◆ WHAT YOU HAVE TO DO:
Give again, word for word, every line in the entries below from the line with "## Legal and Ethical Considerations" up to and including the line with "## Disclaimer", and no other line.

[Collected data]

=== Begin Enclosure ===

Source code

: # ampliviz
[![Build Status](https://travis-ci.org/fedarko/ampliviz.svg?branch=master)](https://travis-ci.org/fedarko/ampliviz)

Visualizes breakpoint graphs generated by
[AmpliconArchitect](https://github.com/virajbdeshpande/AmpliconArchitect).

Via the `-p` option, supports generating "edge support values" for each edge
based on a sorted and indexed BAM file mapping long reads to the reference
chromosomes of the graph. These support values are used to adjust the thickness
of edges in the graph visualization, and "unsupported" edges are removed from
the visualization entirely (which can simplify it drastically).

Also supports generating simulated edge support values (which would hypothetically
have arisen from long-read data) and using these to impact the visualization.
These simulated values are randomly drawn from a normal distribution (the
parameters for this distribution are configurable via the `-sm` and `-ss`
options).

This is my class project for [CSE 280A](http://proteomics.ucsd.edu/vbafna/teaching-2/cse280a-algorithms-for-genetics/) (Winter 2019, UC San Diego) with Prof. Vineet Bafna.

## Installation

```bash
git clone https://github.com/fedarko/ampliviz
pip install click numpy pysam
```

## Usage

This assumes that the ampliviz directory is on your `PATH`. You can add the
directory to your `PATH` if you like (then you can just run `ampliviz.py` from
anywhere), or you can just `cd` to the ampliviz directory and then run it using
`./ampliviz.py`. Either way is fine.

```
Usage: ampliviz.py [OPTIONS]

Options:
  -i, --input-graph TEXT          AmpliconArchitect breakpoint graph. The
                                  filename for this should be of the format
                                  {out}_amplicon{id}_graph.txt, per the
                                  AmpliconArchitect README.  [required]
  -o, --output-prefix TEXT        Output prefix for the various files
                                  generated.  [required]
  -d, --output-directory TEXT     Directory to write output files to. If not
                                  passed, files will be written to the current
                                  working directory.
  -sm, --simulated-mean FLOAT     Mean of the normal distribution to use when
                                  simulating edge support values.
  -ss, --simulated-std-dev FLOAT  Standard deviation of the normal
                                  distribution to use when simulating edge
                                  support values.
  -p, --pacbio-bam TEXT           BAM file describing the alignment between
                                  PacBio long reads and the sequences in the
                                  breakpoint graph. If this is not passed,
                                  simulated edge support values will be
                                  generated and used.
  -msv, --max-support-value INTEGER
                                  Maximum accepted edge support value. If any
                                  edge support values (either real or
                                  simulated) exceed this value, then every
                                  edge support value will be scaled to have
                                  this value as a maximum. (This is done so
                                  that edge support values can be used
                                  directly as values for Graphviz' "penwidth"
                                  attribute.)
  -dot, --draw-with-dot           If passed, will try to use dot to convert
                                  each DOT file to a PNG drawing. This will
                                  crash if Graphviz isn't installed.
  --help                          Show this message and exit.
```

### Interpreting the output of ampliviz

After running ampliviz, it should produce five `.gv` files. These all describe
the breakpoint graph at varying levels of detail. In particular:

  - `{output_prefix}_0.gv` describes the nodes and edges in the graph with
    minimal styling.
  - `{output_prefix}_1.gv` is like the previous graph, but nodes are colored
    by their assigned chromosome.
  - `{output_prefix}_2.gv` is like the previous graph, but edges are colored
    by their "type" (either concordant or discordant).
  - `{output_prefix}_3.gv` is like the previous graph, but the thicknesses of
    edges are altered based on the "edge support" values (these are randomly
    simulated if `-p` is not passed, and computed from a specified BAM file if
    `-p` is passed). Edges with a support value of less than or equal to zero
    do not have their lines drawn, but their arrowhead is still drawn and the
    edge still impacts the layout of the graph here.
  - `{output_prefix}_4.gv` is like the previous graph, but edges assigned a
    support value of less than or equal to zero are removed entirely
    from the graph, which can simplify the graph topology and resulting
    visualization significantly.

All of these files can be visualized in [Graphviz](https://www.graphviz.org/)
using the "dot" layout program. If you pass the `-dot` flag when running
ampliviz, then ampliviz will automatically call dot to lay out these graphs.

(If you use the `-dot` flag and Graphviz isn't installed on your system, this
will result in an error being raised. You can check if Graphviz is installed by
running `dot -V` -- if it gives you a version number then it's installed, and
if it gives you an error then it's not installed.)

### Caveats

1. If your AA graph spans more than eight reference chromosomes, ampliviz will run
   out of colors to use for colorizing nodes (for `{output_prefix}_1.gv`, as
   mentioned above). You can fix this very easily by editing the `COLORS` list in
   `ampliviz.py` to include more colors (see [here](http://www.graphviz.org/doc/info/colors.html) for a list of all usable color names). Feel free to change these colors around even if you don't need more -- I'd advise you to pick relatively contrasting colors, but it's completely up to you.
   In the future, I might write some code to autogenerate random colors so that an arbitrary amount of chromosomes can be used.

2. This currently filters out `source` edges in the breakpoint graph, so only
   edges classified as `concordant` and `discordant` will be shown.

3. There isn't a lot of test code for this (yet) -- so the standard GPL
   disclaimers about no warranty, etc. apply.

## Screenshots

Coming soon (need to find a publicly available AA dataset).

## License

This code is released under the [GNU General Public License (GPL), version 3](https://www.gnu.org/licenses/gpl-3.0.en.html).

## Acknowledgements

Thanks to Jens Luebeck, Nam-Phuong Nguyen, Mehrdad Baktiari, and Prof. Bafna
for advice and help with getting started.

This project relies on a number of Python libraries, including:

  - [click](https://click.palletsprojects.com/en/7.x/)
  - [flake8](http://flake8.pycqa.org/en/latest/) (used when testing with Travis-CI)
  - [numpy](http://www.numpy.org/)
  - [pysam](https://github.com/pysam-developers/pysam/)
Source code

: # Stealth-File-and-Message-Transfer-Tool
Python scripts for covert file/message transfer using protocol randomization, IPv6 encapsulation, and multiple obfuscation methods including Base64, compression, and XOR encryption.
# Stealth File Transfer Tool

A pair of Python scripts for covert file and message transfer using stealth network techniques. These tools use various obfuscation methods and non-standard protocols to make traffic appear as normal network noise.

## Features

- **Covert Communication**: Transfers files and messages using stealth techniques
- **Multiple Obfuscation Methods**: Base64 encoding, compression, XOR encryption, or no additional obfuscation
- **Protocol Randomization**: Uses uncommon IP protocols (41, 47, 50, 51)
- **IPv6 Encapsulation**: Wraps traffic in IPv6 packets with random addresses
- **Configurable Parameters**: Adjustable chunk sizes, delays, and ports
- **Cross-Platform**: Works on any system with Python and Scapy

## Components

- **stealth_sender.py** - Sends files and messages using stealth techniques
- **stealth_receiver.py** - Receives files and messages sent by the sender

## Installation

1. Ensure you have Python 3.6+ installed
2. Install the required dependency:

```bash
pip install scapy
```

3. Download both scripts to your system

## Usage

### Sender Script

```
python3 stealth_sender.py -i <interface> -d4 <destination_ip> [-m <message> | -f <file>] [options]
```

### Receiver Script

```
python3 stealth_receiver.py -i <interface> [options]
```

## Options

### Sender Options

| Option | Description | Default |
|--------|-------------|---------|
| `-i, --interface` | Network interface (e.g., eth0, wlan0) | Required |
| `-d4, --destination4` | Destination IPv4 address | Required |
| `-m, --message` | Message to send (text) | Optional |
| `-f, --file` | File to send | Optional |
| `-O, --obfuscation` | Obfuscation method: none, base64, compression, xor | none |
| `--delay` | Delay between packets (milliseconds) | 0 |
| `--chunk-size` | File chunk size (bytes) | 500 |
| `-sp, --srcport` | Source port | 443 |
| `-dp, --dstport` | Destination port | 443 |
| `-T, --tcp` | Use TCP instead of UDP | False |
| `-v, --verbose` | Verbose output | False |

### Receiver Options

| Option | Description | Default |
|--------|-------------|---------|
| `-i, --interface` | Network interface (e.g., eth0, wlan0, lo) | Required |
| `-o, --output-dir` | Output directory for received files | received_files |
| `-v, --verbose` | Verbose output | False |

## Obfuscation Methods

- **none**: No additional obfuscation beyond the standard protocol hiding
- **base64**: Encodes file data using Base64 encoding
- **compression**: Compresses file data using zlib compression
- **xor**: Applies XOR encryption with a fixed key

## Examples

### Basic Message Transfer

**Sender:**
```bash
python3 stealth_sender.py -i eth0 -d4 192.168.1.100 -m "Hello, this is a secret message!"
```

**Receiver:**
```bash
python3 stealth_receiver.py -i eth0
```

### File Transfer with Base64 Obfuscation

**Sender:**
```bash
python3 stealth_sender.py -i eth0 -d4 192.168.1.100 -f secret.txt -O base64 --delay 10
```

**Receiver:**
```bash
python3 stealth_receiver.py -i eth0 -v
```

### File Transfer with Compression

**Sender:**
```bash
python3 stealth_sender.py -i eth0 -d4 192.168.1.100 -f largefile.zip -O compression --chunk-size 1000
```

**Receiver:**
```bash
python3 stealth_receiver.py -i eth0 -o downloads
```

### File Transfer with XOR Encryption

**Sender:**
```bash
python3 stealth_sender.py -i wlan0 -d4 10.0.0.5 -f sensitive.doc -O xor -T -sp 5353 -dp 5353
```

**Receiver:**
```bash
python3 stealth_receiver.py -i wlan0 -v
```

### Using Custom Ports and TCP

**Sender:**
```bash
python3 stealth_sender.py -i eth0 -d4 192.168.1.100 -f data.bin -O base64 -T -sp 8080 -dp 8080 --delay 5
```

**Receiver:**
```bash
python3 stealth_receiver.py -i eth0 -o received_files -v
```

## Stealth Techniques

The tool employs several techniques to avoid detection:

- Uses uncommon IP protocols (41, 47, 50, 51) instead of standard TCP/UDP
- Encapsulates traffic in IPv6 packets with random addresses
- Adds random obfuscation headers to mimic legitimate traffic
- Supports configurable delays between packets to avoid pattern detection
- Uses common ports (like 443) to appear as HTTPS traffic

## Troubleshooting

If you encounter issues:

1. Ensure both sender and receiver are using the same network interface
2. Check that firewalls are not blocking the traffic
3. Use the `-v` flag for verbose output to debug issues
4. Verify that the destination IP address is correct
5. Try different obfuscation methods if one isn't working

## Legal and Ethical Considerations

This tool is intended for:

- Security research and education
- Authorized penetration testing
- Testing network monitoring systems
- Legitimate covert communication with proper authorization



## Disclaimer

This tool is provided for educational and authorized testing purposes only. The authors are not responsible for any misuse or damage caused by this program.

=== End Enclosure ===

◆ TASK RESULT:
## Legal and Ethical Considerations

This tool is intended for:

- Security research and education
- Authorized penetration testing
- Testing network monitoring systems
- Legitimate covert communication with proper authorization



## Disclaimer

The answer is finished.